**Directions for this task:**
A line below contains "- IMPORTANT: need", and a later one contains "- only login OR signup is showing _DONE_". Repeat both, with every line between them, exactly.

============================================================

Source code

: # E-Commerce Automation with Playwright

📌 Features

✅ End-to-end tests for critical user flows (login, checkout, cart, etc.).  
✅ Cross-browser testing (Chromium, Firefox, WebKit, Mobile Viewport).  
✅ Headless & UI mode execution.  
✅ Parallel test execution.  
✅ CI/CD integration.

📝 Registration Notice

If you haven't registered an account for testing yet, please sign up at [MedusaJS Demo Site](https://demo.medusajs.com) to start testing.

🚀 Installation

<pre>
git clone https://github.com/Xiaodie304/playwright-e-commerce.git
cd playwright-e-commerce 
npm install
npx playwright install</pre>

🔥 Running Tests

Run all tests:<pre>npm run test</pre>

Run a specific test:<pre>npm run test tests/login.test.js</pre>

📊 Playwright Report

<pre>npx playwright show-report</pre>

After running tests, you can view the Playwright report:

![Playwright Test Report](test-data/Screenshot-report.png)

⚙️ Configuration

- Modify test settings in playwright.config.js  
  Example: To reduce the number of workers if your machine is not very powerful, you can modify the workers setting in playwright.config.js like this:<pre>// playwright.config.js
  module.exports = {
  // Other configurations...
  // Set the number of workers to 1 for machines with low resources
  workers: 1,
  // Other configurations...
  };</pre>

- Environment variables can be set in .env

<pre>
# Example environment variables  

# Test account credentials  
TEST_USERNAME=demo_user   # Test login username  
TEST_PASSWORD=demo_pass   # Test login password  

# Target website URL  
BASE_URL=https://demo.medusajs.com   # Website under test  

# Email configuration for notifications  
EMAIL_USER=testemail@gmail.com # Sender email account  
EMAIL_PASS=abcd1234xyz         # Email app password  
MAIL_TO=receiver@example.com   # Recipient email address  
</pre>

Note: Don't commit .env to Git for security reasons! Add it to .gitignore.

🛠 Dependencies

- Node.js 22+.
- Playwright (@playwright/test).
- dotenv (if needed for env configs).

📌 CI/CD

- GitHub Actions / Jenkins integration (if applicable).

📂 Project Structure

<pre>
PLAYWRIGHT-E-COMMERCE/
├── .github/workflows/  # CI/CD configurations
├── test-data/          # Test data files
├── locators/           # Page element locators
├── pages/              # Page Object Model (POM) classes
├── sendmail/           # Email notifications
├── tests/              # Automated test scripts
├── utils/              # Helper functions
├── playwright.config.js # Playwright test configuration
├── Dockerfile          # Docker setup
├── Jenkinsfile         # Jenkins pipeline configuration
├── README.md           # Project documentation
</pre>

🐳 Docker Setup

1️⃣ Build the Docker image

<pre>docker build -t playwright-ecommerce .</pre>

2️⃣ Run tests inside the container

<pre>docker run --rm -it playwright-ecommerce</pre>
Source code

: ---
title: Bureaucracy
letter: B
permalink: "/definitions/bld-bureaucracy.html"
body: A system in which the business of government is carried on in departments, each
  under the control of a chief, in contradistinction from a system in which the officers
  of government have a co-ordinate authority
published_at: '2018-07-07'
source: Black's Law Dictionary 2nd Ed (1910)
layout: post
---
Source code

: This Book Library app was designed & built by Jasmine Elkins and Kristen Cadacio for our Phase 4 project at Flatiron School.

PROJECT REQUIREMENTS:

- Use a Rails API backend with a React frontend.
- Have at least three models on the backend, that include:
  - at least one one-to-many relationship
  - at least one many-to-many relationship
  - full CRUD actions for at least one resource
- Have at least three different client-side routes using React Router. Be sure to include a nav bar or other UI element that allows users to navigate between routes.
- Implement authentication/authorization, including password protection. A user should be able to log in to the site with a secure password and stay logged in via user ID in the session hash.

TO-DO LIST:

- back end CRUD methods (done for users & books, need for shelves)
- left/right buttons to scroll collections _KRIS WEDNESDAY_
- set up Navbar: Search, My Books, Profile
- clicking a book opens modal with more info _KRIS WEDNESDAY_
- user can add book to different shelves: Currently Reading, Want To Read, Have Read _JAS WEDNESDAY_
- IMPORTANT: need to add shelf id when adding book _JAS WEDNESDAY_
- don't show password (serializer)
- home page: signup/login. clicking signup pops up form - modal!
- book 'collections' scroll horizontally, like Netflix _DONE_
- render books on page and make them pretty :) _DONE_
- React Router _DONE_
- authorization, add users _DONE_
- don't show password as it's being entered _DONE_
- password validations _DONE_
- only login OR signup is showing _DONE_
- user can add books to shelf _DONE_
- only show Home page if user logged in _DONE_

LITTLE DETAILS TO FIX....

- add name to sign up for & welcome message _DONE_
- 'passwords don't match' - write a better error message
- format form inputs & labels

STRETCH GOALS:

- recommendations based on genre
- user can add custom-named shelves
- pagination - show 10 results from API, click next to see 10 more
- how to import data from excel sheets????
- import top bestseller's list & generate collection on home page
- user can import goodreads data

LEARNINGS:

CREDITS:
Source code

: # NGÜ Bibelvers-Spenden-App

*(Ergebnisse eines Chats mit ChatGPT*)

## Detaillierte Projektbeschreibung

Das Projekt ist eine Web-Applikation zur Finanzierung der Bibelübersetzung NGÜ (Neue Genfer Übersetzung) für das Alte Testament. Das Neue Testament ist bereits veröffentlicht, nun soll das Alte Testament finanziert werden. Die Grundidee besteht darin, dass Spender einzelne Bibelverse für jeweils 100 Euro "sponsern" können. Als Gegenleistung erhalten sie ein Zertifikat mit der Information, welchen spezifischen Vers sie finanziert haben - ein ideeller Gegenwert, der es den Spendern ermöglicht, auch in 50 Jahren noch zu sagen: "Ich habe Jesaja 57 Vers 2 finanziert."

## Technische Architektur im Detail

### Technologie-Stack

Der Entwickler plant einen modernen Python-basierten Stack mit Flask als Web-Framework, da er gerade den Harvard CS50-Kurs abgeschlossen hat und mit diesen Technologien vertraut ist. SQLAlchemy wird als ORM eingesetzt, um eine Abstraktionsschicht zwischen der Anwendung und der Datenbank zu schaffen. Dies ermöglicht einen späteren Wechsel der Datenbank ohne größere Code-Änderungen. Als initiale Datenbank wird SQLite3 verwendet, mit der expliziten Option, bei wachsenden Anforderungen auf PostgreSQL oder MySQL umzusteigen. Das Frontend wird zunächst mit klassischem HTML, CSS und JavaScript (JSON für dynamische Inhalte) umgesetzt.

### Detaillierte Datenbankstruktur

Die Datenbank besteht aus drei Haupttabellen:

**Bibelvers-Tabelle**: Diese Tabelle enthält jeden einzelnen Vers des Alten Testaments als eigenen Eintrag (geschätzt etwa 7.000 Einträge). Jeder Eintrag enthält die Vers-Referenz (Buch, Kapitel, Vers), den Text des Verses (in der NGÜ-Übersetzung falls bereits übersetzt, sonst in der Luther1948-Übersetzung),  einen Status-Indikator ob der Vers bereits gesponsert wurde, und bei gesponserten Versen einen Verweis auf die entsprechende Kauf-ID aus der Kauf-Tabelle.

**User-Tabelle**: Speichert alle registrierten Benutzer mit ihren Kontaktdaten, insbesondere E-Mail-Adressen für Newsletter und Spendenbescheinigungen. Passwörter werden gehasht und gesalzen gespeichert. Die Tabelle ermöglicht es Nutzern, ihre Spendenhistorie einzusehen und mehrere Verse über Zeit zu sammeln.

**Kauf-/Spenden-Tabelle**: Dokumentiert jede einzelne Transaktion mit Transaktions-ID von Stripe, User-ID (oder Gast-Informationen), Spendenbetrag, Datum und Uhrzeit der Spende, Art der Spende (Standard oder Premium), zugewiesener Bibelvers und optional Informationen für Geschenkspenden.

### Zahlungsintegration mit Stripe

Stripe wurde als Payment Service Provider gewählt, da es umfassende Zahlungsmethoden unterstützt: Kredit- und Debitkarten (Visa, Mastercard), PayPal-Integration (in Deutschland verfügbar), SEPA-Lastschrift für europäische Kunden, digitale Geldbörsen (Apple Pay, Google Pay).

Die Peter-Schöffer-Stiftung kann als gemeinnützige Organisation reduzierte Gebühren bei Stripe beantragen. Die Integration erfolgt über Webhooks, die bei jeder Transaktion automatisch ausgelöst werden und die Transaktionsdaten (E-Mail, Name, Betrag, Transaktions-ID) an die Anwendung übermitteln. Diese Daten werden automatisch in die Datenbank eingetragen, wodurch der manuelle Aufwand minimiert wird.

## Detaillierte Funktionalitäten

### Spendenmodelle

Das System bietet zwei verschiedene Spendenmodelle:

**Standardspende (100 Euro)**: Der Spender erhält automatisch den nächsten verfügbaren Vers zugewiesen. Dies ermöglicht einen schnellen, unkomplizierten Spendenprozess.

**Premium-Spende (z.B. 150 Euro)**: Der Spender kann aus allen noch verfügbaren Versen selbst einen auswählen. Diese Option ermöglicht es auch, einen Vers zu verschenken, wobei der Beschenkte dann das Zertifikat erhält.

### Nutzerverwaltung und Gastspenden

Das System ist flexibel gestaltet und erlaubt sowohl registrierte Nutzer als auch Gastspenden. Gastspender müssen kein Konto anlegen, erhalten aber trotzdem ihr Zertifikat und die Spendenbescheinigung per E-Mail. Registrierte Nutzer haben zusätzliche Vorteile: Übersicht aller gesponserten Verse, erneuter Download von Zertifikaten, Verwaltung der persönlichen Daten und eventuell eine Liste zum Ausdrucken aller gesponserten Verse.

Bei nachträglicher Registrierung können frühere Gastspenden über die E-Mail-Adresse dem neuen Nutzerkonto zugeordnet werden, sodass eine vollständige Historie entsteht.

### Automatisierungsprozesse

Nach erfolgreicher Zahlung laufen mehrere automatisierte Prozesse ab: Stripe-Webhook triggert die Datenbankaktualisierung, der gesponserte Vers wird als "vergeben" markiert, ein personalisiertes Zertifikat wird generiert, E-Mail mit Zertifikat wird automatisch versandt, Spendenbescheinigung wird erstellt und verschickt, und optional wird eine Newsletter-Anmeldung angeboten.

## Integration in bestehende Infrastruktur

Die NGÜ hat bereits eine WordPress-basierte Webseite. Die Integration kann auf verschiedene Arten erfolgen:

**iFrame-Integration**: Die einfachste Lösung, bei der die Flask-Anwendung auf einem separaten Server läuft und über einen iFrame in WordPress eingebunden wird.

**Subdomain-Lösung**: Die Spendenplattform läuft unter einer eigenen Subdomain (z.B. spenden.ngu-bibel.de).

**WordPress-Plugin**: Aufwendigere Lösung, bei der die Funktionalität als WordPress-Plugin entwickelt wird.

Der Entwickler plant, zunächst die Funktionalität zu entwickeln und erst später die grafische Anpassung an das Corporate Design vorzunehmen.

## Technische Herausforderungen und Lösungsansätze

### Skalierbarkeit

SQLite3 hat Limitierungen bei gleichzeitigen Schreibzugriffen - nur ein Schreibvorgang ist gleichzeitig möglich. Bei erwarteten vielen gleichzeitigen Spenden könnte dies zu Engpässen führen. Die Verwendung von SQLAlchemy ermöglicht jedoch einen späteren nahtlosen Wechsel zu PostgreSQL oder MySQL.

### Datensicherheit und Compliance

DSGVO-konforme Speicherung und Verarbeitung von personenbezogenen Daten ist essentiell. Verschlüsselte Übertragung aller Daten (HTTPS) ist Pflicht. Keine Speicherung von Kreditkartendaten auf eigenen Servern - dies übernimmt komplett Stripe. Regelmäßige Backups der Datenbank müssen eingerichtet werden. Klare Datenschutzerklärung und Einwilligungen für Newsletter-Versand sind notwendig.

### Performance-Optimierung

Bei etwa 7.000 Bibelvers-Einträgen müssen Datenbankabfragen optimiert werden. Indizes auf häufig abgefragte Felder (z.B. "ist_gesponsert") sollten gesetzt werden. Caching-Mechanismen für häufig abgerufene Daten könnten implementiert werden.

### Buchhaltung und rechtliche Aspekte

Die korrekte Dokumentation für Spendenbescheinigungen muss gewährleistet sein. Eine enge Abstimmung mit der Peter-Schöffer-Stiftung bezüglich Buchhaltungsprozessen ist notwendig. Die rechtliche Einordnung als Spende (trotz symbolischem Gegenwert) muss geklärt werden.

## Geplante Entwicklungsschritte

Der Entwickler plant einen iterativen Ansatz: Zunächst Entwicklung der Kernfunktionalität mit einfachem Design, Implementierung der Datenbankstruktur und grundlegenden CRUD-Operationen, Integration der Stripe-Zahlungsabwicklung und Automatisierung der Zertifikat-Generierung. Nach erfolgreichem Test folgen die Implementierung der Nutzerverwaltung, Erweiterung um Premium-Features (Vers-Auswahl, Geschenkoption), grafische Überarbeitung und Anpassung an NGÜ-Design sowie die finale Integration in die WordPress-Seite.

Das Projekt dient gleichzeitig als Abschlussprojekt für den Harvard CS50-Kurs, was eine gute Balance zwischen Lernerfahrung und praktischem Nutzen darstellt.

============================================================

**Solution to the exercise:**
- IMPORTANT: need to add shelf id when adding book _JAS WEDNESDAY_
- don't show password (serializer)
- home page: signup/login. clicking signup pops up form - modal!
- book 'collections' scroll horizontally, like Netflix _DONE_
- render books on page and make them pretty :) _DONE_
- React Router _DONE_
- authorization, add users _DONE_
- don't show password as it's being entered _DONE_
- password validations _DONE_
- only login OR signup is showing _DONE_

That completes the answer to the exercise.